Der Narrativ in der ersten Person überwiegt, auch auf der Website von
„Unsere Erinnerungen“. Erst mal sei es ausreichend, „Ich“ sagen zu können,
ist Ivanova überzeugt. „Wer kann ,wir’ sagen über den Sozialismus? ,Wir’
sagen nur die Leute, die nie einzeln gefühlt haben oder sich nicht erlaubt
haben, so zu fühlen.“ Die Leute sollen Teilnehmer werden und eine „Kultur
des Erzählens“ wolle man etablieren, so die Initiatoren.

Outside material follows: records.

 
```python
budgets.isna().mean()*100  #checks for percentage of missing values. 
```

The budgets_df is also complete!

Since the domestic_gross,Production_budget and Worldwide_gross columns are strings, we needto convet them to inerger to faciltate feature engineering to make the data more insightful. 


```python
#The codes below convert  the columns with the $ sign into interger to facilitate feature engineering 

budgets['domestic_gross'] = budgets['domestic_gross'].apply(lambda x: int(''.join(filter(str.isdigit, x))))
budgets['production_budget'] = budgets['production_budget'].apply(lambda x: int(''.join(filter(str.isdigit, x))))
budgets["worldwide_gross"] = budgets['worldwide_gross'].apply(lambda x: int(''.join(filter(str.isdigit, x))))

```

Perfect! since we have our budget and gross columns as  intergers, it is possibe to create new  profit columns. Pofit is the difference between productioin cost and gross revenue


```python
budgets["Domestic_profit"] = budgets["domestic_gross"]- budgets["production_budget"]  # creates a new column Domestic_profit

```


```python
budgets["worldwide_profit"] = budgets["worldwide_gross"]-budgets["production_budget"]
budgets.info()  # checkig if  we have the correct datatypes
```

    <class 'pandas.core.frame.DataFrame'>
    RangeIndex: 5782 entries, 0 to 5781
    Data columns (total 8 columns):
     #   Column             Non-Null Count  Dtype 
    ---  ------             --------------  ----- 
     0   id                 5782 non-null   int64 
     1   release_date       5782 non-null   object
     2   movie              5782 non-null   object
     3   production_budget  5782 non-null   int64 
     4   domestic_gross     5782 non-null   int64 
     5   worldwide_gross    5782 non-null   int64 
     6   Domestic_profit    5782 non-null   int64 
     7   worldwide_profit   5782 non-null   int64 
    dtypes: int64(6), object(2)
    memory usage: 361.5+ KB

In der
Halböffentlichkeit des Internets könne jeder seine persönliche Geschichte
erzählen, ohne sich schlecht fühlen zu müssen. Und mehr wolle man eigentlich nicht. „Das Projekt kann helfen, die Vielfalt zu sehen. Sozialismus ist kein fixiertes Bild. Es gab viele fließende Rollen.“
Dass es in Bulgarien noch viel aufzuarbeiten gibt und wie wichtig dies für die Zukunft ist, zeigt exemplarisch die Geschichte des Ortes Simeonovo. Bevor in den 90er Jahren die neuen Eliten begannen, sich in dem einstigen Dorf am Berghang anzusiedeln, wohnte in Simeonovo bevorzugt die kommunistische Nomenklatura. Vergangenheit und Gegenwart liegen eben doch nur einen Katzensprung voneinander entfernt.